> [TASK BRIEF]
Throughout the records below, find the lines with the string "образом" and give how many there are, nothing else.

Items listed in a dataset
::::
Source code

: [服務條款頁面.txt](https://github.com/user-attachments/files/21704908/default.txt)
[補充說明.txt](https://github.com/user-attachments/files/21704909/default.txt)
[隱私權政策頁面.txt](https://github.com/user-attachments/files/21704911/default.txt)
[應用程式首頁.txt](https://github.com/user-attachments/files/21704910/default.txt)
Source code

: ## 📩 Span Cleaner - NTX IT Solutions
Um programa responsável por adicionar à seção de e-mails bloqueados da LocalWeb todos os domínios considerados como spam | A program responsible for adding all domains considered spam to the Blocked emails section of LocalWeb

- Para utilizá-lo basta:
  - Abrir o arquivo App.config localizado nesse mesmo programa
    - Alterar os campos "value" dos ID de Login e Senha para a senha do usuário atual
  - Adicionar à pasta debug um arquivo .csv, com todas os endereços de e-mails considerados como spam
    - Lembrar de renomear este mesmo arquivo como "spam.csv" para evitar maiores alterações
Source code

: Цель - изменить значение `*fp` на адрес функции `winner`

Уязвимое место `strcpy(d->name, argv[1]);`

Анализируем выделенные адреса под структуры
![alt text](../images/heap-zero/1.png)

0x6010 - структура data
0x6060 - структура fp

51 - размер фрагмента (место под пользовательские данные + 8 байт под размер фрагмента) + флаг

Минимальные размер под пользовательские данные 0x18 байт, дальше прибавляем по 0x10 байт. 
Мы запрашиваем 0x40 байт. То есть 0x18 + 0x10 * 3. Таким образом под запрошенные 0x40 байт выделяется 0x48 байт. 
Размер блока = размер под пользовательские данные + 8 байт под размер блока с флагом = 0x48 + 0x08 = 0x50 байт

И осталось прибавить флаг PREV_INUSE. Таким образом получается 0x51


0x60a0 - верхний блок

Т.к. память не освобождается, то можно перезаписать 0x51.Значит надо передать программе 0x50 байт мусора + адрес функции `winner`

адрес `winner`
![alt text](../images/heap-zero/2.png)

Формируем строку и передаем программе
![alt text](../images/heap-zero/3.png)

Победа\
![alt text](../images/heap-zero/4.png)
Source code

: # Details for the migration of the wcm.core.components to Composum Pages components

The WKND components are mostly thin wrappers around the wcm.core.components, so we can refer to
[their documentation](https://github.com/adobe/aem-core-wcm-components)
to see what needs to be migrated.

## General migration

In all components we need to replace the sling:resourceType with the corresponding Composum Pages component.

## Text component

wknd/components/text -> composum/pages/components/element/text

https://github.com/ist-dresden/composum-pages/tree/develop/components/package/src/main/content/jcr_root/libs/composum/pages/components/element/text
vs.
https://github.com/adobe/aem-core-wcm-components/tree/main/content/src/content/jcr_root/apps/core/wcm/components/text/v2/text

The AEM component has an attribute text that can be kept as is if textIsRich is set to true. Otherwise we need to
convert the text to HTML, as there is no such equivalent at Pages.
::::
> [TASK ANSWER]
2